Single by LeToya

from the album Lady Love
- Released: February 1, 2010 (U.S.)
- Genre: R&B; hip hop;
- Length: 3:53
- Label: Capitol Music Group
- Songwriters: Durrell Babbs; Jerry N Franklin; Johnnie Newt; Robert Newt; Kris Stephens;
- Producers: Tank; Song Dynasty;

LeToya singles chronology
| "Regret" (2009) | "Good to Me" (2010) | "When I Had the Chance" (2011) |

Music video
- "Good To Me" on YouTube

= Good to Me =

"Good to Me" is a song recorded by American singer LeToya Luckett released as the fourth and final single taken from her second studio album Lady Love (2009). The song was written by Durrell Babbs, Jerry N Franklin, Johnnie Newt, Robert Newt, Kris Stephens and produced by Tank and Song Dynasty. The song was released on February 1, 2010, through Capitol Records.

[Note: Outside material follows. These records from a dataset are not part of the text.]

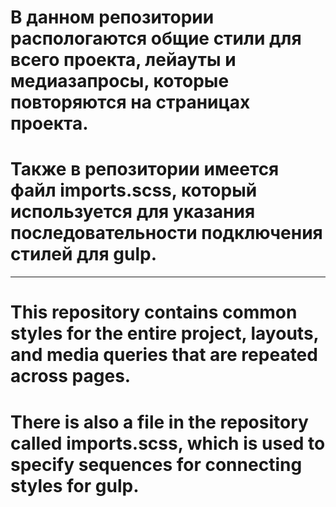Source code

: # В данном репозитории распологаются общие стили для всего проекта, лейауты и медиазапросы, которые повторяются на страницах проекта.

# Также в репозитории имеется файл imports.scss, который используется для указания последовательности подключения стилей для gulp.

---

# This repository contains common styles for the entire project, layouts, and media queries that are repeated across pages.

# There is also a file in the repository called imports.scss, which is used to specify sequences for connecting styles for gulp.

Luckett chose to release "Good to Me" due to being a fan favorite and a personal favorite from the album.

==Critical response==
Idolator stated "the singer notes that she wants “the kind of man that all night in bed he’s a winner,” with the “body of a gladiator” who “don’t mind cooking me dinner.” Guess the onetime Destiny’s Child member wasn’t too big on Beyoncé’s “Single Ladies”?."

==Music video==
The song's accompanying video was shot in New York City and released to LeToya's YouTube channel on February 23, 2010. The music video starts with "I Need a U" taken from the album Lady Love, also model and actor Keston Karter appears as LeToya's love interest, and was directed and produced by LeToya's friend and makeup artist AJ Crimson, marking his directorial debut.

===Response===
Rap-Up stated "LeToya Luckett dedicates her latest song to all the good men. The viral video for “Good to Me,” the fourth single from her sophomore album Lady Love, was directed by makeup artist AJ Crimson and co-stars model-actor Keston Karter." Idolator stated "LeToya did an OK job by casting hunky model Keston Karter as the object of her affection in the “Good To Me” video."